▶ **Exercise objective**: Below this line is the material. Write out only its lines from the one containing "aps,nofootinbib" through the one containing "Figure (??) shows a", both kept, exactly.
━━ Data records
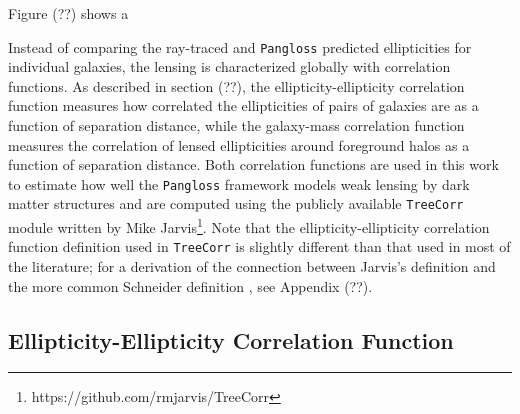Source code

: \documentclass[%
 reprint,
 amsmath,amssymb,
 aps,nofootinbib
]{revtex4-1}
\begin{document}
Figure (??) shows a 

Instead of comparing the ray-traced and \texttt{Pangloss} predicted ellipticities for individual galaxies, the lensing is characterized globally with correlation functions. As described in section (??), the ellipticity-ellipticity correlation function measures how correlated the ellipticities of pairs of galaxies are as a function of separation distance, while the galaxy-mass correlation function measures the correlation of lensed ellipticities around foreground halos as a function of separation distance. Both correlation functions are used in this work to estimate how well the \texttt{Pangloss} framework models weak lensing by dark matter structures and are computed using the publicly available \texttt{TreeCorr} module written by Mike Jarvis\footnote{https://github.com/rmjarvis/TreeCorr}. Note that the ellipticity-ellipticity correlation function definition used in \texttt{TreeCorr} is slightly different than that used in most of the literature; for a derivation of the connection between Jarvis's definition and the more common Schneider definition \cite{schneider}, see Appendix (??).



\subsection{Ellipticity-Ellipticity Correlation Function}
\end{document}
━━━━
▶ **Task solution**:
 aps,nofootinbib
]{revtex4-1}
\begin{document}
Figure (??) shows a 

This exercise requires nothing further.